バイオベンチャーは資金不足による開発延滞や中止などが懸念されるが、同社は2012年にウィズ・パートナーズ(株)からの資金調達および信越化学工業<4063>から第3者割当増資と材料製造技術に関する共同研究契約を締結し、2013年にはグローバルファインダー(主幹会社JPモルガン)がアレンジャーとなり欧米、アジアの機関投資家から約90億円の資金調達を行い、各パイプラインの開発を着実に推進することに成功している。当時、自社のプラットフォーム技術で創薬を行う数少ない企業として、パイプラインの開発戦略や創薬の裾野の広がり方が機関投資家に訴求しやすかったと言える。また、2012年iPS細胞の山中伸弥(やまなかしんや)先生がノーベル賞受賞によりバイオベンチャーブームが再燃したこともフォローの風が吹いた。

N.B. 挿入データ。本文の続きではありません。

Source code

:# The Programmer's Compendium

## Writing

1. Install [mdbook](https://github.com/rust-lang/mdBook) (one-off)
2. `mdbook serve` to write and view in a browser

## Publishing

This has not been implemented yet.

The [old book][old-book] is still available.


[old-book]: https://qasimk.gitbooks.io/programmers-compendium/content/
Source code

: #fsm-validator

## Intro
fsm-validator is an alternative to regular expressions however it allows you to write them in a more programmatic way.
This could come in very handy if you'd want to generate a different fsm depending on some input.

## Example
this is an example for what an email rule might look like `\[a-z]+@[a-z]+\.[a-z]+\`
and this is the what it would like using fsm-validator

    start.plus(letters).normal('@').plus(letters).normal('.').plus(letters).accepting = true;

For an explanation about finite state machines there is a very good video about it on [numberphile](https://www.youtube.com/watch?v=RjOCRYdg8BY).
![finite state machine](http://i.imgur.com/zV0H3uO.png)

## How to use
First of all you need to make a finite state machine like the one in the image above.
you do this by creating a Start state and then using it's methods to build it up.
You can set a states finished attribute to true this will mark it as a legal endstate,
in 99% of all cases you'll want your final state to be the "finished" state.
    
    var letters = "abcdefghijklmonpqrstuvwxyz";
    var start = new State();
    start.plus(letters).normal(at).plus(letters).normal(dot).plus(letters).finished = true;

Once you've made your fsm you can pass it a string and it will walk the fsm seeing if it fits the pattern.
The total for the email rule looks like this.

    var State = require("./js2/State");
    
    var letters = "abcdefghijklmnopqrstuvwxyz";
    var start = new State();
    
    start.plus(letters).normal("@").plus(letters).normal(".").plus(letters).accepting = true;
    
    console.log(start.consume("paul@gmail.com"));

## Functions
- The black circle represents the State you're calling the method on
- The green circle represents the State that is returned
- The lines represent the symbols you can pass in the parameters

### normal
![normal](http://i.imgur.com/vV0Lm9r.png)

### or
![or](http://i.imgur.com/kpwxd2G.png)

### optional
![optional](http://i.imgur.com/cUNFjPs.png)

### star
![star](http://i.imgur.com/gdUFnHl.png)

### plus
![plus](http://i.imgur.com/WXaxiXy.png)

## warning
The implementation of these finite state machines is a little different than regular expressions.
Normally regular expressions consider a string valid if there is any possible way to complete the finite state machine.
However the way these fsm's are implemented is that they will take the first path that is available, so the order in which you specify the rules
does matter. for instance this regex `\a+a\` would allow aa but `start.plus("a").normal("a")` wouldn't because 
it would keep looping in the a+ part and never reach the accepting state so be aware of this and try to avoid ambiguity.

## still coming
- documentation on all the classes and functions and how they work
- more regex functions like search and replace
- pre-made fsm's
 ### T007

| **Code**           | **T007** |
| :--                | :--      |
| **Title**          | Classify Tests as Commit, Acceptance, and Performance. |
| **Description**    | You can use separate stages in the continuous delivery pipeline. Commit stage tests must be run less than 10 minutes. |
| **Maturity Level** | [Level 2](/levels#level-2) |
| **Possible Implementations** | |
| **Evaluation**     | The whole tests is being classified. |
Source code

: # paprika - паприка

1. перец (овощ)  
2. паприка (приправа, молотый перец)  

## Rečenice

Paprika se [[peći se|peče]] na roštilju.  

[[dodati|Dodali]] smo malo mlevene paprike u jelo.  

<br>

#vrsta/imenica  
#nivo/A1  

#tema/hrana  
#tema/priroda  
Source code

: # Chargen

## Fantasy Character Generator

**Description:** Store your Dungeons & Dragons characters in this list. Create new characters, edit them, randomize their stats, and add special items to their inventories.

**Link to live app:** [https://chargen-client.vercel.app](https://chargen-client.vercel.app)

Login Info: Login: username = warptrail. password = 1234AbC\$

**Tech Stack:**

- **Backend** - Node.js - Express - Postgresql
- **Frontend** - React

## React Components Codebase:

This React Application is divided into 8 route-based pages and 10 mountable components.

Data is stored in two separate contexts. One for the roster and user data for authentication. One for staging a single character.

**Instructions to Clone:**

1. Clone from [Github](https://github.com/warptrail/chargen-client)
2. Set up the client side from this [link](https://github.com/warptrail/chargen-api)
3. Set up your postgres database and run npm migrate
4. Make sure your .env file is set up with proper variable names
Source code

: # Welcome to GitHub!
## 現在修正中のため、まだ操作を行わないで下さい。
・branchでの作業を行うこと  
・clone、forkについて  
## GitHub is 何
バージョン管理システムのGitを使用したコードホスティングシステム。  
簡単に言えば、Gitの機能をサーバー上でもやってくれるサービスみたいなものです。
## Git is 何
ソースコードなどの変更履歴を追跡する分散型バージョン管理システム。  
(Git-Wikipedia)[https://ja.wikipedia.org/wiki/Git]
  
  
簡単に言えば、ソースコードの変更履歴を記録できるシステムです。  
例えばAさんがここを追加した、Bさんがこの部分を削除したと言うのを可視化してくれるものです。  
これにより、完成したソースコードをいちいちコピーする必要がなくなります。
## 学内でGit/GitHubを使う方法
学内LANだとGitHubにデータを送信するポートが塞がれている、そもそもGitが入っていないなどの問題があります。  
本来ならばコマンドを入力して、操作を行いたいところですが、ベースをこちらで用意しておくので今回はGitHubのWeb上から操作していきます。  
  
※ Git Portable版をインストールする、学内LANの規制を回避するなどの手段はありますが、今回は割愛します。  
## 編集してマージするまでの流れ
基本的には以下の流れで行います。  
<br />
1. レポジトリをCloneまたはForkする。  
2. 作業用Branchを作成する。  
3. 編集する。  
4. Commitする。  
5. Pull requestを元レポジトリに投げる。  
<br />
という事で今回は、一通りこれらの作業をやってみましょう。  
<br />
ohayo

2013年の大型資金調達により、複数の臨床試験が進められるようになった。さらに、がん治療薬の研究や臨床開発経験者など幅広い人材を中途採用できるようになった。このころから、自社開発として欧米での臨床開発もスタートしている。また、併行してパイプラインの導入も進めている。2017年11月にイスラエルのVBLからライセンスインした遺伝子治療薬が、米国第III相臨床試験段階(プラチナ抵抗性卵巣がん)にある。これは、2020年3月期第4四半期にも中間解析が実施される予定で、国内開発に期待が寄せられている。また、不妊治療や耳鼻科領域における製品の導入も進めており、ミセル化ナノ粒子の実用化を中心としながらも、早期に経営基盤を安定化する目的としている。

(執筆:フィスコ客員アナリスト 清水啓司)




<YM>

 Copyright(c) FISCO Ltd. All rights reserved.

特集

「証券アナリストの調査手法とこだわり」(全6回)

「証券アナリストの調査手法とこだわり」

証券アナリストの行動パターンをご紹介!個人投資家のリスク回避術を学ぼう。

特集を読む »

おもしろ企業探検隊

おもしろ企業探検隊

平林亮子&内田まさみの「そうだ!社長に会いに行こう」ナブテスコ株式会社

特集を読む »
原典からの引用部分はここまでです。